The CPG sets forth several categories of marketed unapproved drugs that the FDA views as enforcement priorities. Consistent with the FDA's goal of ensuring that all products comply with the approval provisions of the FD&C Act—namely that all drug products demonstrate both safety and effectiveness—the FDA has stated that priority products will be:
- Drugs with potential safety risks;
- Drugs that lack evidence of effectiveness;
- "Health Fraud Drugs," meaning drugs that have not been proven safe and effective for their promoted benefits;
- Drugs that otherwise challenge the NDA or over-the-counter (OTC) review systems;
- Drugs that otherwise violate the FD&C Act; and
- Drugs that have been reformulated to avoid FDA action, but that remain noncompliant.
Regardless of these broad categories, the FDA has stated that products involved in Drug Efficacy Study Implementation (DESI) proceedings or OTC monograph proceedings are generally exempt from any enforcement action.

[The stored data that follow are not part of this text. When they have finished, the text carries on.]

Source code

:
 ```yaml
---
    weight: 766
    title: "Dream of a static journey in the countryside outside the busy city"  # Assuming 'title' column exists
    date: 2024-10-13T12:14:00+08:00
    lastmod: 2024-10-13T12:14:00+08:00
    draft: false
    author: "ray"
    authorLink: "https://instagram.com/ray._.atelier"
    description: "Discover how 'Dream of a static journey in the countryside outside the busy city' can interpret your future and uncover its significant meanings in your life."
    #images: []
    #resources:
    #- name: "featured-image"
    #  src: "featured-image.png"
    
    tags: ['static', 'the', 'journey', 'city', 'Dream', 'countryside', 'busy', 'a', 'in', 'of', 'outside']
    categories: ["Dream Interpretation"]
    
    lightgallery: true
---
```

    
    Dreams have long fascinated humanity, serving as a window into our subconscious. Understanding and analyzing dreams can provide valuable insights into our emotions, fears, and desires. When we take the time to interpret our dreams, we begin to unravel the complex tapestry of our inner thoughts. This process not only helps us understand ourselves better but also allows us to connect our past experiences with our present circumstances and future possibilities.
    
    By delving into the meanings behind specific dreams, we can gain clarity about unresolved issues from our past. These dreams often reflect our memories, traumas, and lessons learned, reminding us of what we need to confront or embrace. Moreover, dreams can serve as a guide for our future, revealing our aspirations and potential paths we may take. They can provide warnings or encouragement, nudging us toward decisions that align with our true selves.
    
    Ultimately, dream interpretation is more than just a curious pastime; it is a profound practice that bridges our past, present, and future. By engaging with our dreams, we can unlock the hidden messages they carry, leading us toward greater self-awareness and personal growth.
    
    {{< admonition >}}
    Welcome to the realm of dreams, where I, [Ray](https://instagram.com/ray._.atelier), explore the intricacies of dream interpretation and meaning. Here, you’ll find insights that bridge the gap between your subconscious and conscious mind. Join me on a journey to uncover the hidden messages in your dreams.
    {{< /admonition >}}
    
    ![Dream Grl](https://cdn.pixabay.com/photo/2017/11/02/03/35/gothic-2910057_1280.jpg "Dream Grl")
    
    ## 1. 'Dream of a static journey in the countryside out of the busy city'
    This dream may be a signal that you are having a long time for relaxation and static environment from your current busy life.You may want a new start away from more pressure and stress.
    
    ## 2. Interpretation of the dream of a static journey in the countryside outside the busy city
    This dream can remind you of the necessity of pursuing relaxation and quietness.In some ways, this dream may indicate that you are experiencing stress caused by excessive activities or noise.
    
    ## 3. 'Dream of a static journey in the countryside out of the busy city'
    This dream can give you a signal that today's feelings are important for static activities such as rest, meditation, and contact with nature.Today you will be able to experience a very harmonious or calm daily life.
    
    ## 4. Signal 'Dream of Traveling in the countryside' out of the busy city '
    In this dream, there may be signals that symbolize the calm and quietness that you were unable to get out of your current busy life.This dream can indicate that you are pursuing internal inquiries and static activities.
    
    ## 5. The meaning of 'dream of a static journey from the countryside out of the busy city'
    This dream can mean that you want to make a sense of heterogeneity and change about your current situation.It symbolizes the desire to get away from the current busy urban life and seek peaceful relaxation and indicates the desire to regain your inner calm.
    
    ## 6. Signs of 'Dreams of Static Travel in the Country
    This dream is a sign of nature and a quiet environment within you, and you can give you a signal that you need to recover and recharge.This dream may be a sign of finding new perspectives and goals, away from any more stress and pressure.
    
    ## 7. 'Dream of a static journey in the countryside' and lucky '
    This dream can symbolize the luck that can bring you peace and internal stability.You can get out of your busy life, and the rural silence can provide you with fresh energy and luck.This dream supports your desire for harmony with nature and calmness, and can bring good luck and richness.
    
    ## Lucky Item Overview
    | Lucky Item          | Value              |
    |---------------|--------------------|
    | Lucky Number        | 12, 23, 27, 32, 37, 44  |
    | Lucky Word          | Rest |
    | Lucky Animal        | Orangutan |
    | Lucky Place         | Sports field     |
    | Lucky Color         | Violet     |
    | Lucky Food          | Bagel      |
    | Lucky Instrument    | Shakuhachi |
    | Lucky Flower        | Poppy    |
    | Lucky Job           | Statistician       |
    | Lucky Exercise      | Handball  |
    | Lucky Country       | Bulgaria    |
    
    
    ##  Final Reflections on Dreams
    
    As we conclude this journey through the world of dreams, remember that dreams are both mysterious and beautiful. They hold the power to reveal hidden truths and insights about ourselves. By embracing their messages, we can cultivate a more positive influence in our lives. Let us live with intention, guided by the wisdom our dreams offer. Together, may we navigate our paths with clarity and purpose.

In addition, the FDA has indicated that it will evaluate products on a case-by-case basis to determine whether some period of continued marketing is warranted. In other words, the FDA has indicated that a "grace period" may exist, depending on the effects on the public; the difficulty in performing the necessary scientific studies on the product; the relative burden on the affected parties; the FDA’s resources; and other special circumstances.
Do incentives exist for companies to become compliant?
Underlying the FDA's CPG is a broad policy goal: to encourage manufacturers to become compliant without FDA enforcement action. The CPG indicates there is a special circumstance where the variable grace period described above can result in a de facto exclusivity period for the manufacturer who first complies with the FD&C Act. The FDA recognizes that a company may file an NDA for a product that other companies are marketing without approval. For such drugs, the FDA has indicated that it normally intends to allow for a one-year grace period before initiating any enforcement action against unapproved drugs that remain on the market. However, this one-year period is variable and will be decided on a case-by-case basis. If the grace period is shorter, according to the CPG, "the more likely it is that the first company to obtain approval will have a period of de facto market exclusivity before other products obtain approval." Depending on the product at issue, the FDA's guidance appears to provide economic and competitive incentives for voluntarily filing an NDA for an existing unapproved drug with other unapproved, direct competitors on the market.